Originally published: August 11, 2011
Last updated: August 11, 2011 - 4:33pm
[Commentary] Affordable broadband access has always been important to IT managers, and so has affordable access to telephone voice circuits, which is why a plan proposed to the FCC by some of the largest telecom players is so off base.
Not only would it raise the price of voice lines, but it also fails to address the bigger issue: the need for a wholly new, IP-based regulatory model rather than just a tweak of the outdated voice-based model. The new model that the telecoms are advocating would, among other things, "reduce all rates to a small per-minute charge of $0.0007." So it doesn't get rid of the access charge requirement, but it makes it relatively small.
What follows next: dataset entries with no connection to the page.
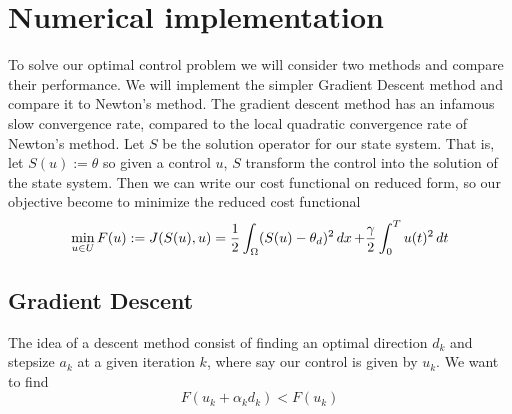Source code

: \section{Numerical implementation}
To solve our optimal control problem we will consider two methods and compare their performance. We will implement the simpler Gradient Descent method and compare it to Newton's method. The gradient descent method has an infamous slow convergence rate, compared to the local quadratic convergence rate of Newton's method. Let $S$ be the solution operator for our state system. That is, let $S(u):=\theta$ so given a control $u$, $S$ transform the control into the solution of the state system. Then we can write our cost functional on reduced form, so our objective become to minimize the reduced cost functional 
\begin{equation}
\label{eq:optimization_prob}
    \min_{u \in U}F(u) := J(S(u),u) = \frac{1}{2}\int_{\Omega}(S(u) - \theta_d)^2 \mathop{dx}+ \frac{\gamma}{2}\int_0^Tu(t)^2\mathop{dt}
\end{equation}


\subsection{Gradient Descent}
The idea of a descent method consist of finding an optimal direction $d_k$ and stepsize $a_k$ at a given iteration $k$, where say our control is given by $u_k$. We want to find
\begin{equation*}
    F(u_k + \alpha_kd_k) < F(u_k)
\end{equation*}

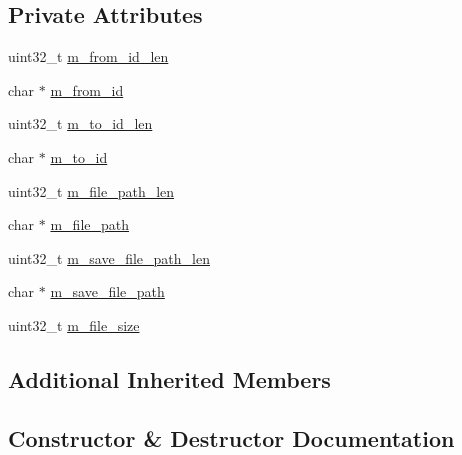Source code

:\subsection*{Private Attributes}
\begin{DoxyCompactItemize}
\item 
uint32\+\_\+t \hyperlink{class_c_im_pdu_client_file_upload_finish_a2caa4fa9bcd9d37e5388bfee77e16396}{m\+\_\+from\+\_\+id\+\_\+len}
\item 
char $\ast$ \hyperlink{class_c_im_pdu_client_file_upload_finish_a7eb5c3f70096d5afcdd27021b18aa3c5}{m\+\_\+from\+\_\+id}
\item 
uint32\+\_\+t \hyperlink{class_c_im_pdu_client_file_upload_finish_aef6b91cb0d6c8fc4839d6be4d7fdb645}{m\+\_\+to\+\_\+id\+\_\+len}
\item 
char $\ast$ \hyperlink{class_c_im_pdu_client_file_upload_finish_ae06daddb78cc8aa4ced6cd870afea556}{m\+\_\+to\+\_\+id}
\item 
uint32\+\_\+t \hyperlink{class_c_im_pdu_client_file_upload_finish_a255e6ef15736c48cea33114c532cd3d6}{m\+\_\+file\+\_\+path\+\_\+len}
\item 
char $\ast$ \hyperlink{class_c_im_pdu_client_file_upload_finish_a7b3de3c6565e18d52be5e25500af7f95}{m\+\_\+file\+\_\+path}
\item 
uint32\+\_\+t \hyperlink{class_c_im_pdu_client_file_upload_finish_a26978834933c1f8587d846c59a5ec898}{m\+\_\+save\+\_\+file\+\_\+path\+\_\+len}
\item 
char $\ast$ \hyperlink{class_c_im_pdu_client_file_upload_finish_a8a9af6820b8972e5cc14cb49614a3e46}{m\+\_\+save\+\_\+file\+\_\+path}
\item 
uint32\+\_\+t \hyperlink{class_c_im_pdu_client_file_upload_finish_a2281febf135e2b7513a741caf00f29de}{m\+\_\+file\+\_\+size}
\end{DoxyCompactItemize}
\subsection*{Additional Inherited Members}


\subsection{Constructor \& Destructor Documentation}
\hypertarget{class_c_im_pdu_client_file_upload_finish_abf2f43d2f6a3c4368aaffbc803ac65c5}{}
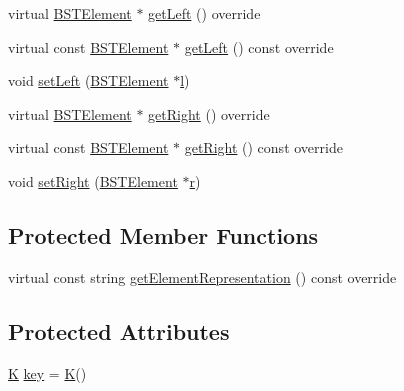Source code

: \begin{DoxyCompactItemize}
\item 
virtual \mbox{\hyperlink{classbridges_1_1_b_s_t_element}{B\+S\+T\+Element}} $\ast$ \mbox{\hyperlink{classbridges_1_1_b_s_t_element_a4d8987373c75b51fca94e3c0b78b87a6}{get\+Left}} () override
\item 
virtual const \mbox{\hyperlink{classbridges_1_1_b_s_t_element}{B\+S\+T\+Element}} $\ast$ \mbox{\hyperlink{classbridges_1_1_b_s_t_element_a2abcfb991f6cc377da2bd9217319fc9c}{get\+Left}} () const override
\item 
void \mbox{\hyperlink{classbridges_1_1_b_s_t_element_a9bb5412bffab516268163ed772eb2c41}{set\+Left}} (\mbox{\hyperlink{classbridges_1_1_b_s_t_element}{B\+S\+T\+Element}} $\ast$\mbox{\hyperlink{namespacebridges_acfb0a4f7877d8f63de3e6862004c50eda2db95e8e1a9267b7a1188556b2013b33}{l}})
\item 
virtual \mbox{\hyperlink{classbridges_1_1_b_s_t_element}{B\+S\+T\+Element}} $\ast$ \mbox{\hyperlink{classbridges_1_1_b_s_t_element_a35e93bce32de933522dccde5f2b5ffd9}{get\+Right}} () override
\item 
virtual const \mbox{\hyperlink{classbridges_1_1_b_s_t_element}{B\+S\+T\+Element}} $\ast$ \mbox{\hyperlink{classbridges_1_1_b_s_t_element_ae4e7b750eada97074a42e7f54b320a29}{get\+Right}} () const override
\item 
void \mbox{\hyperlink{classbridges_1_1_b_s_t_element_a7267de974d13907f953afc78ea4fcd19}{set\+Right}} (\mbox{\hyperlink{classbridges_1_1_b_s_t_element}{B\+S\+T\+Element}} $\ast$\mbox{\hyperlink{namespacebridges_acfb0a4f7877d8f63de3e6862004c50eda4b43b0aee35624cd95b910189b3dc231}{r}})
\end{DoxyCompactItemize}
\subsection*{Protected Member Functions}
\begin{DoxyCompactItemize}
\item 
virtual const string \mbox{\hyperlink{classbridges_1_1_b_s_t_element_a623d1495a0d27090dc3fc515d148f381}{get\+Element\+Representation}} () const override
\end{DoxyCompactItemize}
\subsection*{Protected Attributes}
\begin{DoxyCompactItemize}
\item 
\mbox{\hyperlink{namespacebridges_acfb0a4f7877d8f63de3e6862004c50edaa5f3c6a11b03839d46af9fb43c97c188}{K}} \mbox{\hyperlink{classbridges_1_1_b_s_t_element_aebe8a0958484a0e28e777b423079bae2}{key}} = \mbox{\hyperlink{namespacebridges_acfb0a4f7877d8f63de3e6862004c50edaa5f3c6a11b03839d46af9fb43c97c188}{K}}()
\end{DoxyCompactItemize}

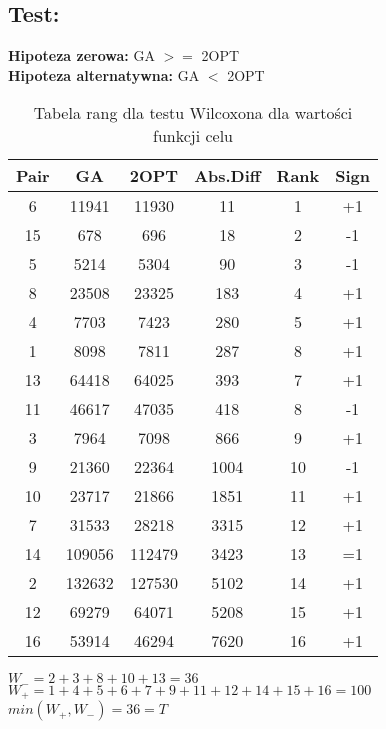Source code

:     \subsection{Test: }
    \textbf{Hipoteza zerowa: } GA $>=$ 2OPT \\
    \textbf{Hipoteza alternatywna: } GA $<$ 2OPT \\
    \begin{table}[H]
      \centering
      \begin{tabular}{| c | c | c | c | c | c |}
        \hline
        Pair & GA & 2OPT & Abs.Diff & Rank & Sign \\
        \hline
        6 & 11941 & 11930 & 11 & 1 & +1 \\
        15 & 678 & 696 & 18 & 2 & -1 \\
        5 & 5214 & 5304 & 90 & 3 & -1 \\
        8 & 23508 & 23325 & 183 & 4 & +1 \\
        4 & 7703 & 7423 & 280 & 5 & +1 \\
        1 & 8098 & 7811 & 287 & 8 & +1 \\
        13 & 64418 & 64025 & 393 & 7 & +1 \\
        11 & 46617 & 47035 & 418 & 8 & -1 \\
        3 & 7964 & 7098 & 866 & 9 & +1 \\
        9 & 21360 & 22364 & 1004 & 10 & -1 \\
        10 & 23717 & 21866 & 1851 & 11 & +1 \\
        7 & 31533 & 28218 & 3315 & 12 & +1 \\
        14 & 109056 & 112479 & 3423 & 13 & =1 \\
        2 & 132632 & 127530 & 5102 & 14 & +1 \\
        12 & 69279 & 64071 & 5208 & 15 & +1 \\
        16 & 53914 & 46294 & 7620 & 16 & +1 \\

        \hline
          
      \end{tabular}
      \caption{Tabela rang dla testu Wilcoxona dla wartości funkcji celu}
      $W_{-} = 2+3+8+10+13=36 $
      $W_{+} = 1+4+5+6+7+9+11+12+14+15+16 = 100 $
      $min(W_{+},W_{-}) = 36 = T$
  
    \end{table}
Here's the problem: "You rely on access charges big time if you're a rural carrier." If the access charges go away, you need to make it up somewhere else. And since the proposed plan also does away with the USF in favor of a "Connect America" broadband fund, that means that local telecom carriers will be raising rates. Bottom line, says Jim Cawley, a commissioner with the Pennsylvania Public Utility Commission: "Local rates are going to have to go up." That, of course, is a further incentive for business to avoid their voice local exchange carrier for intra-company voice traffic and choose VoIP, which travels on a network that doesn't have complex and arcane compensation rules. Regulation is a necessary evil in any society comprised of human beings and companies who would otherwise game the system. But regulators would be wise to heed Google's simple truth: It's not about voice anymore. Voice is just one app in an IP world. So simply tweaking the existing voice regulatory environment to include broadband would be a massive mistake.
It would introduce further complication to a system that's complicated enough already. A forklift is what's needed. It's going to be a wild ride. IT leaders must pay very close attention to how this regulatory environment shakes out.